SciSiteForge/docs/GENIEHIVE_TRANSLATION.md

4.2 KiB

GenieHive Translation Configuration

This guide covers the optional SciSiteForge translation path:

  • scripts/translate_site.py
  • the translation block in a SciSiteForge site config
  • the GenieHive OpenAI-compatible chat endpoint used by the translator

The translator is intentionally separate from the static build path. It does not own the translation model or routing policy.
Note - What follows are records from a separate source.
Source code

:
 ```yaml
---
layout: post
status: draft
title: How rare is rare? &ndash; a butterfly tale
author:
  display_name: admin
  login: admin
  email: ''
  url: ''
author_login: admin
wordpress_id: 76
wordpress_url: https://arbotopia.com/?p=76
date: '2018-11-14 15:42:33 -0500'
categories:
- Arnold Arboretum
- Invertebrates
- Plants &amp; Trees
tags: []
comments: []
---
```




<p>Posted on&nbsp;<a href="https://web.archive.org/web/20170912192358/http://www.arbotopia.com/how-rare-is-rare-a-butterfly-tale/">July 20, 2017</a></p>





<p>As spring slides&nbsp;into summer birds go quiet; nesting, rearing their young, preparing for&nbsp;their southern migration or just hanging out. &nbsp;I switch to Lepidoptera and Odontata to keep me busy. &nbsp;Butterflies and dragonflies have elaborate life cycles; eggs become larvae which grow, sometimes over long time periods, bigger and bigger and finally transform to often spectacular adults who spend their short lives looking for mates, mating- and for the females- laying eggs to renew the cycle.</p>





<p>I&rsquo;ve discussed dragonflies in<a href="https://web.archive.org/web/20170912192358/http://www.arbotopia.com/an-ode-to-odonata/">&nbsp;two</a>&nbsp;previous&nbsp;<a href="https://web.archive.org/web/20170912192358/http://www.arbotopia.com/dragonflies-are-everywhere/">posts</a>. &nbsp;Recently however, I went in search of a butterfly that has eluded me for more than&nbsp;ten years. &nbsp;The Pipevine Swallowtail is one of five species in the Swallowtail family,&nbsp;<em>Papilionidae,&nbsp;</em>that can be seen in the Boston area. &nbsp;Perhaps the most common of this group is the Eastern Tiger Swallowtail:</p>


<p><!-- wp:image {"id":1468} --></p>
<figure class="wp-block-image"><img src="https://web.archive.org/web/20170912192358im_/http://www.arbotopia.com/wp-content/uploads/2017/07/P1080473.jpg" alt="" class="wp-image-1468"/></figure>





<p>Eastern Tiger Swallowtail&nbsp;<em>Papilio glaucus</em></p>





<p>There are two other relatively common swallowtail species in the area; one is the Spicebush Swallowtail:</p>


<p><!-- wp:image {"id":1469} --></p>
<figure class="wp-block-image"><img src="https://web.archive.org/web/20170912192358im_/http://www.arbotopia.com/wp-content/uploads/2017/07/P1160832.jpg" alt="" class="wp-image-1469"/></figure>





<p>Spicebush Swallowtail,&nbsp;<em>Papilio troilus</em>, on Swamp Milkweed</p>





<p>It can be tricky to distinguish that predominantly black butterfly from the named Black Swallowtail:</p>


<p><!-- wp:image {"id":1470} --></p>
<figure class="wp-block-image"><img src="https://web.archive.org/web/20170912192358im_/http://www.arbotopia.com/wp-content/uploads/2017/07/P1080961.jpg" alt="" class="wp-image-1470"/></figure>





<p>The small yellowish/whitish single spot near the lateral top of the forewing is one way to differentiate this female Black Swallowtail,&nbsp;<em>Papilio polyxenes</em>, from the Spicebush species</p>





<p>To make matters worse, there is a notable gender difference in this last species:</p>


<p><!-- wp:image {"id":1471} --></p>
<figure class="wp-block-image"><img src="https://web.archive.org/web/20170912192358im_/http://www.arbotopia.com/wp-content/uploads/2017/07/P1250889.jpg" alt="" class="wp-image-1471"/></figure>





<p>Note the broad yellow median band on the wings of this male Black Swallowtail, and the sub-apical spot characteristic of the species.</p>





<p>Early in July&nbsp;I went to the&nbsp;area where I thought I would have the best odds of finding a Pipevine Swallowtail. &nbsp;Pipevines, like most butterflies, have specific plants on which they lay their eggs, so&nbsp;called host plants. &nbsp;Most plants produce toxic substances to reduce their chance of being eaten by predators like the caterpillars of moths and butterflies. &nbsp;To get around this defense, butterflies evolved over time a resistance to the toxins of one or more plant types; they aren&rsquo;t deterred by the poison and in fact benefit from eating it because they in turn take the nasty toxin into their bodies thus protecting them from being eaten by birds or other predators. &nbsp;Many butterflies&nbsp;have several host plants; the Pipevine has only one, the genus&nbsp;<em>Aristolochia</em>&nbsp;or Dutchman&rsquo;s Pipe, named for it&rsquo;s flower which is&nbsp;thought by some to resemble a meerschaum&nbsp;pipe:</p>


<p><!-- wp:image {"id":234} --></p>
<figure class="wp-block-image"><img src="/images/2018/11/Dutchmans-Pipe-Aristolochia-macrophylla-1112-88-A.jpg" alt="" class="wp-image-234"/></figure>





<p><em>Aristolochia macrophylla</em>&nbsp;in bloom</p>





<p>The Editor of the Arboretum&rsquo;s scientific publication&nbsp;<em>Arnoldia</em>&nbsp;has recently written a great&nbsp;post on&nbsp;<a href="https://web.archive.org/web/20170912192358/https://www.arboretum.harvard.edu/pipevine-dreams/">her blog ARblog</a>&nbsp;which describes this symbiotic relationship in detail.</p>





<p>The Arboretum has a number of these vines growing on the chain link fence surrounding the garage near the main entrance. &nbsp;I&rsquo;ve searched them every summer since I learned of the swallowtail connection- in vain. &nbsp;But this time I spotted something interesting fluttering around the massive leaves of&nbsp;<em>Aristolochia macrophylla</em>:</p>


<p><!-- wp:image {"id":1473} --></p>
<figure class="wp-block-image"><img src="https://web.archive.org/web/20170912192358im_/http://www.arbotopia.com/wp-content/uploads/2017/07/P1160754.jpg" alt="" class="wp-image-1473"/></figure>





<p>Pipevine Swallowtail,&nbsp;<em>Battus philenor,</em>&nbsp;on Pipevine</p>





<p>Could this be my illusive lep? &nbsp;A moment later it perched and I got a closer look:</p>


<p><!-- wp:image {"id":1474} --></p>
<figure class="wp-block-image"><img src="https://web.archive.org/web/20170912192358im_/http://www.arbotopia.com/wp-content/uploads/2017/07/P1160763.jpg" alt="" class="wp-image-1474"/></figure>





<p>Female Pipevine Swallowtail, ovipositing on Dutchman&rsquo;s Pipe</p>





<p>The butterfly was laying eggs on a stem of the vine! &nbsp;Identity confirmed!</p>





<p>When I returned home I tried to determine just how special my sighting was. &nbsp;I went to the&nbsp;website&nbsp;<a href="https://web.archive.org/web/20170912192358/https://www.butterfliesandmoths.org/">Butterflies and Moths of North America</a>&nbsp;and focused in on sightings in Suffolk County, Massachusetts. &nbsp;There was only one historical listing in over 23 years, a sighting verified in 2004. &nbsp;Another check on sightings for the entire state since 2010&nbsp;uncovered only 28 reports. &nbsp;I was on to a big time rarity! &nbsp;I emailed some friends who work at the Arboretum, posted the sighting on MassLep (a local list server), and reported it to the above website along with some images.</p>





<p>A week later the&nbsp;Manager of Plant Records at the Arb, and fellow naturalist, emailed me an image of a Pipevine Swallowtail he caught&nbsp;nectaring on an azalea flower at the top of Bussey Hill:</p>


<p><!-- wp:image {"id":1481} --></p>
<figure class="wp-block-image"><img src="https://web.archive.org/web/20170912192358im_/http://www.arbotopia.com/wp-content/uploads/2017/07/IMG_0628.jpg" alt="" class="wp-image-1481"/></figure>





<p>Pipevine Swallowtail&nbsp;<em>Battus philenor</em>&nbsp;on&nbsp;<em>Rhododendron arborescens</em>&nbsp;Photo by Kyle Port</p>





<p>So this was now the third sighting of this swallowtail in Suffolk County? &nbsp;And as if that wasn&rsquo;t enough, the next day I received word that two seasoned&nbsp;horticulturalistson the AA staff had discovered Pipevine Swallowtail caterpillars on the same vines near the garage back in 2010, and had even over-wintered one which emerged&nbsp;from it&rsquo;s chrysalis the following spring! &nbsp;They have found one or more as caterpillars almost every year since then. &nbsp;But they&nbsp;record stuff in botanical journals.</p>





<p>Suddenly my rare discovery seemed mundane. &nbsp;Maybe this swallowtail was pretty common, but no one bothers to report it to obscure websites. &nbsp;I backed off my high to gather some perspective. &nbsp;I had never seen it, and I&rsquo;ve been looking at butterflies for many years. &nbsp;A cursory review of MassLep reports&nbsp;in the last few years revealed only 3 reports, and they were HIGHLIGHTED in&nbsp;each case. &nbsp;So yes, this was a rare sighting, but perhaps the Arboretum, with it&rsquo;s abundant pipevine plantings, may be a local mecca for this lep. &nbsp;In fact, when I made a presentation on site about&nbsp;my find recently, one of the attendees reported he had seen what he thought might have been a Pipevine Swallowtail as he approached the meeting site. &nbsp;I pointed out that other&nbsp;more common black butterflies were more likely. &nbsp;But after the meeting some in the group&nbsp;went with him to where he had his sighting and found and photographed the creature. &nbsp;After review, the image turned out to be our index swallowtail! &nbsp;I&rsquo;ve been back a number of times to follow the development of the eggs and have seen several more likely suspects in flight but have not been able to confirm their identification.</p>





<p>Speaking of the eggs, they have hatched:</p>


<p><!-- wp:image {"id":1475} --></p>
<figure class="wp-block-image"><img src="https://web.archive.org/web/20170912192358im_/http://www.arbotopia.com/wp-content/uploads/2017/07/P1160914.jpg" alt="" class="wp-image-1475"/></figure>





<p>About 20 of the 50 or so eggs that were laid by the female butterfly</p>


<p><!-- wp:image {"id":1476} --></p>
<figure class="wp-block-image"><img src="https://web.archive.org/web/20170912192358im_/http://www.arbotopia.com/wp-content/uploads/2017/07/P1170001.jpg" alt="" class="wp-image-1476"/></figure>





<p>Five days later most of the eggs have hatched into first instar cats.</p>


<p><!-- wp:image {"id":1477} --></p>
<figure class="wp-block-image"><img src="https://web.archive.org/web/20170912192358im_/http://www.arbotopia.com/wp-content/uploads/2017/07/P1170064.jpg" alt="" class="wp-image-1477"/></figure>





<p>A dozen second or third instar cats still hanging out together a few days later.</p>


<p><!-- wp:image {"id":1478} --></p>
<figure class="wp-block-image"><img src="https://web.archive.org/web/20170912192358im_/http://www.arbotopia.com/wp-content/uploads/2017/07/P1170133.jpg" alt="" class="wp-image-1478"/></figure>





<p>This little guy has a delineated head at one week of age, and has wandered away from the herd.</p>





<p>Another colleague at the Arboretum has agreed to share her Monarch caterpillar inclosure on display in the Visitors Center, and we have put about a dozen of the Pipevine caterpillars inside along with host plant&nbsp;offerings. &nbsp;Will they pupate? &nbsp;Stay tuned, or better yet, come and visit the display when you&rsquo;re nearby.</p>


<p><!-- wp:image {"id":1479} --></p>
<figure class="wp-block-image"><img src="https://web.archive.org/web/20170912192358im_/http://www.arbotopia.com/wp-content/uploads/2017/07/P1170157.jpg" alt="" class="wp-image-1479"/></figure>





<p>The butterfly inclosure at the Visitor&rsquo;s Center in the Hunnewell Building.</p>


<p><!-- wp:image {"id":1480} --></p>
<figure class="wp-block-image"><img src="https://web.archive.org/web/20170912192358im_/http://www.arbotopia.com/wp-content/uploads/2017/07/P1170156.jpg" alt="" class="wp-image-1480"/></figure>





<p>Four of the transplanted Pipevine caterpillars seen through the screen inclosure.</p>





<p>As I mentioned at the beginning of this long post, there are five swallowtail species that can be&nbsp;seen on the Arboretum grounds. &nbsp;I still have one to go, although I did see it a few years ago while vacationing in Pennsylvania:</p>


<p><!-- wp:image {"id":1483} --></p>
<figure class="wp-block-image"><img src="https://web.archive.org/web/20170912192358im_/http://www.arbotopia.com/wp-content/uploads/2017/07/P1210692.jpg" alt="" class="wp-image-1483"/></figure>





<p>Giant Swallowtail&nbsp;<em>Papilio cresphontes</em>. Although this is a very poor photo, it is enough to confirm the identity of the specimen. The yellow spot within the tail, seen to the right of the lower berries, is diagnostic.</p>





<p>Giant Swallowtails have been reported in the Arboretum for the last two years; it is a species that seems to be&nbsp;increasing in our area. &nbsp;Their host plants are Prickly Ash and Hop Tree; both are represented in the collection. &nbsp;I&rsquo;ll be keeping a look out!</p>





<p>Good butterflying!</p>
It reads site config, loads optional glossaries, and sends paragraph-sized requests to GenieHive.

Client-Side Configuration

SciSiteForge reads translation settings from the translation object in the site config:

{
  "translation": {
    "provider": "geniehive",
    "base_url": "http://172.24.50.65:8800",
    "model": "scientific_translator",
    "api_key": "change-me-client-key",
    "timeout": 120,
    "system_prompt": "You are a careful scientific translator. Preserve meaning, structure, and technical terms. Return only the translation."
  }
}

Recommended meaning of the fields:

  • base_url: GenieHive control-plane URL or a reverse-proxied client URL. For the TalkOrigins proof-of-concept from bwng.us, use http://172.24.50.65:8800.
  • provider: translation backend. The supported provider is currently geniehive.
  • model: a GenieHive role ID or directly addressable model name.
  • api_key: the GenieHive client key, sent as the X-Api-Key request header.
  • timeout: request timeout in seconds.
  • system_prompt: the translation policy for the client.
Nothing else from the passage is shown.